# Morphisms of Spectral Sequences and alternating products

Let $E_{a,b}^{r}, F_{a,b}^{r}$ be two (co)homologica first quadrant spectral sequences of vector spaces over a field $K$, and $f : E \to F$ be a morphism of spectral sequences.

Assume that morphisms $f_{a,b}^{1} : E_{a,b}^{1} \to F_{a,b}^{1}$ of the first page are all isomoprhisms.

If the numbers of non-zero terms appearing in the first pages of $E$ and $F$ are finite, then one can show that the following equation holds:

$\prod_{n}(\det (f_{n}))^{(-1)^{n}} = \prod_{a,b}(\det (f_{a,b}^{1}))^{(-1)^{a+b}}$.

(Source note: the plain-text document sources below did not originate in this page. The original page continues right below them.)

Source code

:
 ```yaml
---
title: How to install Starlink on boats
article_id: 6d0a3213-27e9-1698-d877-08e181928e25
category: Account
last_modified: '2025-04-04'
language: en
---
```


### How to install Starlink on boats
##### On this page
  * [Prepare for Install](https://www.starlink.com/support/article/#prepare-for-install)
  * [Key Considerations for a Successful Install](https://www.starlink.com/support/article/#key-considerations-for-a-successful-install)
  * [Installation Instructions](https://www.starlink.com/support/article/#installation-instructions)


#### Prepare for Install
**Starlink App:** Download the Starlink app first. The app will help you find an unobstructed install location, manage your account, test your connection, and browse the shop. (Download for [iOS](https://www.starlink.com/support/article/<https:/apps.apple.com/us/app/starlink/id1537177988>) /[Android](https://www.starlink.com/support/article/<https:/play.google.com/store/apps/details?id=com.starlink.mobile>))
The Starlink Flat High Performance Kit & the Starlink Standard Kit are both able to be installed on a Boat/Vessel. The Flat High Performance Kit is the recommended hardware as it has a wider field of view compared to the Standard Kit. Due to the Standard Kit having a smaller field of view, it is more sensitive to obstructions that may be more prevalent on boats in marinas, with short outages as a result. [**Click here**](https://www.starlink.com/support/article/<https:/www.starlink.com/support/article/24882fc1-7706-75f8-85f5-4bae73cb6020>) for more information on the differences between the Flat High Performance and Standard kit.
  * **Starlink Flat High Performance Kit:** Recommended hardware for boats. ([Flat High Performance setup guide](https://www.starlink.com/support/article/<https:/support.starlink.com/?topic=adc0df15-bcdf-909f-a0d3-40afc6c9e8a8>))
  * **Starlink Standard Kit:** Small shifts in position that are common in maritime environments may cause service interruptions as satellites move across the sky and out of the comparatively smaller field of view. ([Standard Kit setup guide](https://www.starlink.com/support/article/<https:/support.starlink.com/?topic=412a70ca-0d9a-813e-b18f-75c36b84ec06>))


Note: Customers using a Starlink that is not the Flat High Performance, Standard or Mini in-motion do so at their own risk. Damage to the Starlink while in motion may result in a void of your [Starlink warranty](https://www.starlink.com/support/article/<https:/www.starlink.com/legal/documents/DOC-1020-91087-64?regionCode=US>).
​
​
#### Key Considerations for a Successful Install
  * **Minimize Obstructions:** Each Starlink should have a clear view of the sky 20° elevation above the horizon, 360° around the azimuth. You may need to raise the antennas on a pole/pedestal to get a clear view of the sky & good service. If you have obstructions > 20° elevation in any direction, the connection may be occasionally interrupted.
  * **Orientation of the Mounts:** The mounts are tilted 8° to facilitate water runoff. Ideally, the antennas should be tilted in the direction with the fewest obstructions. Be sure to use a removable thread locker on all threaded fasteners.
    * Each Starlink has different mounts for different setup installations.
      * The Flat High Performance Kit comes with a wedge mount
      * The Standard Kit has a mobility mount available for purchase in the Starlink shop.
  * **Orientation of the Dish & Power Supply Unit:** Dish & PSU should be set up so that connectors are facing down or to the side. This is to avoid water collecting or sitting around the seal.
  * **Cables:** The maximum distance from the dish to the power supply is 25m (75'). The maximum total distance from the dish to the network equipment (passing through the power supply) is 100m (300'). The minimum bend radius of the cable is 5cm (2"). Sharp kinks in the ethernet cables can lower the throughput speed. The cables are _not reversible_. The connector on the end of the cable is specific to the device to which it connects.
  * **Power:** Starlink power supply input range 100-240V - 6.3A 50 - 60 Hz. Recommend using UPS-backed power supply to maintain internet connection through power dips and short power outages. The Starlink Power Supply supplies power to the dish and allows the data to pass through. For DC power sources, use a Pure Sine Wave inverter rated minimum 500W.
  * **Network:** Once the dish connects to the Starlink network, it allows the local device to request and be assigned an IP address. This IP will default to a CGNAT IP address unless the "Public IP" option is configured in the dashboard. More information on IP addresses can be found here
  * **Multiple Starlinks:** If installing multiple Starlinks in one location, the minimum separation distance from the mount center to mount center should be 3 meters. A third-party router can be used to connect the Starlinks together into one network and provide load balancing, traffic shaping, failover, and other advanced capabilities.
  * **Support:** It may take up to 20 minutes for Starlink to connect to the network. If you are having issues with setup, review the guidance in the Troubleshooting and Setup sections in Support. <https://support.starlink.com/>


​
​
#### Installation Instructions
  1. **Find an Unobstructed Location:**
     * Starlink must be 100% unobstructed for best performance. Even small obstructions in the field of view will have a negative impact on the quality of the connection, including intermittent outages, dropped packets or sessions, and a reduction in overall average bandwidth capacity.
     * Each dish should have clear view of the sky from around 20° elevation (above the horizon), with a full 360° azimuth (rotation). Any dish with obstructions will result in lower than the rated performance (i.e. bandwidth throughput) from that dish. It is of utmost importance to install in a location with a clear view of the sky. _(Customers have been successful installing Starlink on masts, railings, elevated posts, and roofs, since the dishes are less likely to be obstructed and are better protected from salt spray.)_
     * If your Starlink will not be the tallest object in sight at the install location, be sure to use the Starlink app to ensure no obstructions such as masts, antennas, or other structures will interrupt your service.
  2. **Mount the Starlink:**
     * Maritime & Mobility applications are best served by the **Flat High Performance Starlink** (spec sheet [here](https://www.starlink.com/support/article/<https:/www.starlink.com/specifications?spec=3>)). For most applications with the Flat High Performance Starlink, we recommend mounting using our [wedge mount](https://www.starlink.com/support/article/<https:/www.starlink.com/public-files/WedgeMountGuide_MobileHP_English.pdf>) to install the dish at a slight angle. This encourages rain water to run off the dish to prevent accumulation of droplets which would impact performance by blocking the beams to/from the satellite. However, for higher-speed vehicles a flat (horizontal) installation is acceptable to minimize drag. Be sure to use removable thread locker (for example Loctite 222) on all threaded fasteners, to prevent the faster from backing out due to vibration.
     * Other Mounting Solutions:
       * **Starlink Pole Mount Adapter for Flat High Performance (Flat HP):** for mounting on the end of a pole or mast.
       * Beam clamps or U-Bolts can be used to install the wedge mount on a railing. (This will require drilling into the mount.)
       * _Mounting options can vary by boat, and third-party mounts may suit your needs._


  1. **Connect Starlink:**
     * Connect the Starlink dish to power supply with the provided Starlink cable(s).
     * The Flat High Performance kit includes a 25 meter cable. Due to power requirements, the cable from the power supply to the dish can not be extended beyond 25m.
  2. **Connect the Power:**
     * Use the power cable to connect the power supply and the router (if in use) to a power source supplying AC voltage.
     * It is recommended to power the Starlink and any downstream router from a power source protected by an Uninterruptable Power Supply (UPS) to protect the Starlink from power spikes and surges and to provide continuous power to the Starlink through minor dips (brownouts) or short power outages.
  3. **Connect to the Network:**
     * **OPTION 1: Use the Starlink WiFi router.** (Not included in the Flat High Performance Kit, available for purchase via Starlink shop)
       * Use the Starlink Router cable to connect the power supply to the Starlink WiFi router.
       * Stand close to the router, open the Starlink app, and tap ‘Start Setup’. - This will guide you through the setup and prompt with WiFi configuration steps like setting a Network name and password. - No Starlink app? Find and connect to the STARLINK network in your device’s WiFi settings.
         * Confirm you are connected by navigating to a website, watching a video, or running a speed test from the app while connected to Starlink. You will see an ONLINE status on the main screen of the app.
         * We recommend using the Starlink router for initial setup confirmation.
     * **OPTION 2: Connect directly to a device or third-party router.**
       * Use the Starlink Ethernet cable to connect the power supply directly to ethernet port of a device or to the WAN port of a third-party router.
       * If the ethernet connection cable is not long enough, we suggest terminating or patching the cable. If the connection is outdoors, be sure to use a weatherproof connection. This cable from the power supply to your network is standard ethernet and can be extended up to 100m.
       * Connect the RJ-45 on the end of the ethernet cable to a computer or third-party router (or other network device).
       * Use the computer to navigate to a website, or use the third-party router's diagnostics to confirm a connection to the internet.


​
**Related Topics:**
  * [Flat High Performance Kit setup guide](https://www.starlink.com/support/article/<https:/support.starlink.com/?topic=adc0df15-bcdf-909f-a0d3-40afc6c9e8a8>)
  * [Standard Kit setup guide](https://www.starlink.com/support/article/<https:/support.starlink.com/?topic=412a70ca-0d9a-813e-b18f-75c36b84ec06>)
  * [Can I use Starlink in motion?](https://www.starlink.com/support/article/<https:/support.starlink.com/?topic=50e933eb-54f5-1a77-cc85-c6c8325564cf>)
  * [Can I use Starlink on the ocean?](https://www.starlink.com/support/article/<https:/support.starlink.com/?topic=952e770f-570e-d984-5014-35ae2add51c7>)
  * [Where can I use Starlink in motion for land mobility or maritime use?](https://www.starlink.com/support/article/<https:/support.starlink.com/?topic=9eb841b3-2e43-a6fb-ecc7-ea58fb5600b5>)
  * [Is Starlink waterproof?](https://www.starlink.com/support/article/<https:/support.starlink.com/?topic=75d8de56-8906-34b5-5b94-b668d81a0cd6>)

Here, $f_{n}$ denotes the morphism $f_{n} : E_{n} \to F_{n}$, where $E_{n}$ and $F_{n}$ are the $n$th terms to which $E$ and $F$ converge(i.e. $E_{n}$ is a vector space equipped with filtration whose $i$th congruent is isomorphic to $E^{\infty}_{i,n-i}$).

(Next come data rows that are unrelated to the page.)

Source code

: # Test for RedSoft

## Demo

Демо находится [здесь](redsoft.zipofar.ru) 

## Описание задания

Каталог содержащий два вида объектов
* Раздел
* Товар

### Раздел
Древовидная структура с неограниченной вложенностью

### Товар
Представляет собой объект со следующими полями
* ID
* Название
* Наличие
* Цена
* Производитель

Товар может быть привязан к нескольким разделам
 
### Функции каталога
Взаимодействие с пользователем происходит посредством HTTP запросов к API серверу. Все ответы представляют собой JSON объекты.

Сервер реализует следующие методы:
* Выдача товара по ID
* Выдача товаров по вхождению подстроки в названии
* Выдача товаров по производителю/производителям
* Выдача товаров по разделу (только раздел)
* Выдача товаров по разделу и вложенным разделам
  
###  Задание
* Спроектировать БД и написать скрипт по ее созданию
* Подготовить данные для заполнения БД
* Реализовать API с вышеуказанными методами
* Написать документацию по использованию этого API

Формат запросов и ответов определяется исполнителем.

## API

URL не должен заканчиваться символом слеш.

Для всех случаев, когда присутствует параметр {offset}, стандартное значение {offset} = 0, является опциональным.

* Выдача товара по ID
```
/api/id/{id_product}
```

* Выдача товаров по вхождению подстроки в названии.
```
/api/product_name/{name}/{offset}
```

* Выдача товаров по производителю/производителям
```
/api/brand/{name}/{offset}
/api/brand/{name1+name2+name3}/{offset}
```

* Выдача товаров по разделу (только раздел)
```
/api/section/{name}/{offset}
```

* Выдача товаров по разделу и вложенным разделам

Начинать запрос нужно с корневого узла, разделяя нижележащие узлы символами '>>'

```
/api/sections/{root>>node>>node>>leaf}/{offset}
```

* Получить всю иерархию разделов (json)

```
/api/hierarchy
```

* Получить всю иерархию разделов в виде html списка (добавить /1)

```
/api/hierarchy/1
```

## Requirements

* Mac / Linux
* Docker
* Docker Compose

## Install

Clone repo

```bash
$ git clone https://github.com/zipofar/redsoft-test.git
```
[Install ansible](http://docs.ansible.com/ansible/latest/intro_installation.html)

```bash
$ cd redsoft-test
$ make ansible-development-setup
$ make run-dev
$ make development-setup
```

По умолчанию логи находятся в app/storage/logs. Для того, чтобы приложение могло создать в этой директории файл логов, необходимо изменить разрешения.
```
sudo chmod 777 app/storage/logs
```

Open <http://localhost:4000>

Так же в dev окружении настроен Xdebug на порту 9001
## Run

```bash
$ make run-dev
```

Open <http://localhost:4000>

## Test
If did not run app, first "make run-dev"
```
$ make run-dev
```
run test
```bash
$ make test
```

(In order to define $\det$, one has to fix bases, or assume $F=E$ and $f$ is an endomorphism of $E$.)

My question is :

QUESTION

Assume that $E_{n}$ and $F_{n}$ are zero for any $n$ large enough.

Then, the left hand side of the above equation is well-defined.

If the numbers of non-zero terms appearing in the first pages of $E$ and $F$ are not necessarily finite, is there any way to calculate the left hand side by using $f_{a,b}^{1}$s?

If so, then how can it be done?

# Maybe

this question can be essentially reduced to the following:

Let $C_{\ast}$ be a chain complex of $K$-vector spaces of the form $\cdots \to A_{2} \to A_{1} \to A_{0} \to 0$.

And let $f_{\ast} : C_{\ast} \to C_{\ast}$ be an endomorphism of the chain complex $C_{\ast}$.

Assume that the homology $H_{n}(C_{\ast})$ is zero for any $n>>0$.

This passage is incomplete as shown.